I have always had a somewhat anti-authoritarian, divergent way of thinking about a variety of subjects. In graduate school I was chastised by a professor for ridiculing some of Aristotle's views in a paper I wrote. Although I didn't study much science or pursue it as a career, I have preserved a level of scientific skepticism throughout my life. For this reason I was delighted to see that Steven Weinberg, the theoretical physicist, also exhibits a healthy skepticism regarding the works of Plato and Aristotle. Within the context of the history of science, he views them as poets rather than as scientists or mathematicians. He sees them as elitists who thought that experimentation and the verification of theories were beneath them. In particular, regarding Aristotle's theory of planetary motion, Weinberg says "We would have to conclude that on his own terms, in working on a problem that interested him, he was being careless or stupid." Weinberg finds the Hellenistic period centered in Alexandria far more productive than the earlier period in Athens, though he admires Plato's writing style.

You will have noticed from some of my previous posts that I frequently question conventional wisdom in a range of topics. For example, I recently brought into doubt Lincoln's competence as president, and I haven't offered much praise for the American literary, academic and intellectual communities. It will also have become apparent that I'm not a fan of capitalism or democracy. American popular culture is hardly even worth discussing.

Over the last year or so I made an effort to reassess my skepticism regarding academic philosophy and concluded that nearly all of it is arbitrary bunk. I see this problem, like many others, mainly in terms of the inherent limitations of human beings. Once a body of work is established in written form and a community of scholars has assembled to discuss it, that work may become immortalized through ritual processes that willfully overlook its inherent lack of significance. A body of work may become a de facto religious text and the focal point of one academic cult or another. This pattern can be seen in the early evolution of modern universities, which began as theological institutions with no special interest in objective analysis. Philosophy used to be called natural philosophy, which included science, but the sciences began to break off from pure philosophy in the nineteenth century, and much of what now remains in philosophy departments, I think, is detritus from accumulated theological reasoning. It is obvious to me that many philosophical questions are best answered by reframing old philosophical concepts in the context of the ongoing scientific study of man, but that idea may be identified as heresy within philosophy departments. Philosophy, like many fields in the humanities, seems to have drifted off into a netherworld run by sentimental adult hobbyists.
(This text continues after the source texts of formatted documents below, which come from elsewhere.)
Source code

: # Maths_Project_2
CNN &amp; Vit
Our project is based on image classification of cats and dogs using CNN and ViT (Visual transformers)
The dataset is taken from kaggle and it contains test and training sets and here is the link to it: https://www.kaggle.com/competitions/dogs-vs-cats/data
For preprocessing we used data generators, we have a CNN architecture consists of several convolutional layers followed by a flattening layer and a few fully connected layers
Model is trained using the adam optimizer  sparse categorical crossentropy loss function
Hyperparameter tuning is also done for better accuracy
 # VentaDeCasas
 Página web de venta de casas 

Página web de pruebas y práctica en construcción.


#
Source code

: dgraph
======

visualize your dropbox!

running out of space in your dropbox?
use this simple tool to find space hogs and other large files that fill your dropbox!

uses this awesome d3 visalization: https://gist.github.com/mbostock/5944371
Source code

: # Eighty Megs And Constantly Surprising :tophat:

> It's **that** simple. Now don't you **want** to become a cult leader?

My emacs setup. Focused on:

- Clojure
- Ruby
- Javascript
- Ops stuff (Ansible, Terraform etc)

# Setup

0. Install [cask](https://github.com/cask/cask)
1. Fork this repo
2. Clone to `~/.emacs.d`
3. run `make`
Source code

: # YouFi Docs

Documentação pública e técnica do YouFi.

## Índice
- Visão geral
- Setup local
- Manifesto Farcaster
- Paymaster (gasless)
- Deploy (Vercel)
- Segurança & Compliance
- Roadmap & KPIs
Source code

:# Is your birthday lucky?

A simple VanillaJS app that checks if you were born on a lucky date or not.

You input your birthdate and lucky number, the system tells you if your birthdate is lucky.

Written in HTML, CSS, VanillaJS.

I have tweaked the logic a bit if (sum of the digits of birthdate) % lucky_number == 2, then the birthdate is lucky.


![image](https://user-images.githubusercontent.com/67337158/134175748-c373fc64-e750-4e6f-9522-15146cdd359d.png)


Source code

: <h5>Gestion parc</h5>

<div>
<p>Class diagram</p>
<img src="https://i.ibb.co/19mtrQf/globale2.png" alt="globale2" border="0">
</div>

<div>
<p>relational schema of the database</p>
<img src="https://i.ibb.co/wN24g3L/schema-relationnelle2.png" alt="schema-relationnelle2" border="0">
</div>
In my opinion, much of what passes for normal within academic and commercial environments effectuates an unrecognized injustice to both science and art. For many people science is no fun, because, besides being difficult to learn, it shatters their illusions. In both the humanities and commercial culture, people gladly seek refuge from the hard and potentially disturbing facts of science. They would rather not know that their entire lives are insignificant episodes within the biological froth that has been roiling over the surface of the earth for billions of years. As a fellow human being I have some sympathy for them, yet my conclusion is still that people ought to grow up sooner or later. The corruption of art operates a little differently from that of science. In the case of art, I don't think that good art requires much explanation. Thus, I don't adorn my quotations from Emily Dickinson, Denise Levertov or Patrick Chamoiseau with superfluous comments stating what's good about them. Ideally a genuine work of art speaks for itself. In my view, the academic experts who take it upon themselves to explain to us what is good about a work of art are often the least qualified to describe the ineffable characteristics which are effortlessly recognized by those who are aesthetically aware. If you will pardon my use of a somewhat unfair cliché, those who can't do teach; in this context they teach philosophy, art history, creative writing, poetry, literature and quite a few other subjects. On the commercial end of scientific and artistic marginalization and degradation, one need only recognize that money tends to distort people's motives when their true goal becomes that of selling a product or service.